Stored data
= = = = = = =

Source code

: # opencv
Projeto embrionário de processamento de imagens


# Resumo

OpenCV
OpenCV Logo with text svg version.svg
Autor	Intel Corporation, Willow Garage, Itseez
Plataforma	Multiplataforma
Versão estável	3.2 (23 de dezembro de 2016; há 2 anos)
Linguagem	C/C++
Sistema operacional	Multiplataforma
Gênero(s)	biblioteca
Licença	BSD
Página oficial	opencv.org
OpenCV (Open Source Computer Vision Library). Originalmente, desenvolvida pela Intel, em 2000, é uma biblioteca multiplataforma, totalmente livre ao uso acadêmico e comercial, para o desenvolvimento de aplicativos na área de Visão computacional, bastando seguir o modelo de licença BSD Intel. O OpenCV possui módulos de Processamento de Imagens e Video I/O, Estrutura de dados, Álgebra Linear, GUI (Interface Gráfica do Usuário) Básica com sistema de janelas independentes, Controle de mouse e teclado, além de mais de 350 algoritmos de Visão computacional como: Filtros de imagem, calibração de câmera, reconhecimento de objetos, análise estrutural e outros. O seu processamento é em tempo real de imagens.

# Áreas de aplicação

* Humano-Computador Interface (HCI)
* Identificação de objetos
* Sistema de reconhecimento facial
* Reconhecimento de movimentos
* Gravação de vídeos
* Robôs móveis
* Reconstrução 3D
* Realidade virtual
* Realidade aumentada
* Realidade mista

= = = = = = =

### WORK INSTRUCTIONS
Once the records have been read, print them all again exactly.

### SOLUTION FOR THIS TASK
Source code

: # opencv
Projeto embrionário de processamento de imagens


# Resumo

OpenCV
OpenCV Logo with text svg version.svg
Autor	Intel Corporation, Willow Garage, Itseez
Plataforma	Multiplataforma
Versão estável	3.2 (23 de dezembro de 2016; há 2 anos)
Linguagem	C/C++
Sistema operacional	Multiplataforma
Gênero(s)	biblioteca
Licença	BSD
Página oficial	opencv.org
OpenCV (Open Source Computer Vision Library). Originalmente, desenvolvida pela Intel, em 2000, é uma biblioteca multiplataforma, totalmente livre ao uso acadêmico e comercial, para o desenvolvimento de aplicativos na área de Visão computacional, bastando seguir o modelo de licença BSD Intel. O OpenCV possui módulos de Processamento de Imagens e Video I/O, Estrutura de dados, Álgebra Linear, GUI (Interface Gráfica do Usuário) Básica com sistema de janelas independentes, Controle de mouse e teclado, além de mais de 350 algoritmos de Visão computacional como: Filtros de imagem, calibração de câmera, reconhecimento de objetos, análise estrutural e outros. O seu processamento é em tempo real de imagens.

# Áreas de aplicação

* Humano-Computador Interface (HCI)
* Identificação de objetos
* Sistema de reconhecimento facial
* Reconhecimento de movimentos
* Gravação de vídeos
* Robôs móveis
* Reconstrução 3D
* Realidade virtual
* Realidade aumentada
* Realidade mista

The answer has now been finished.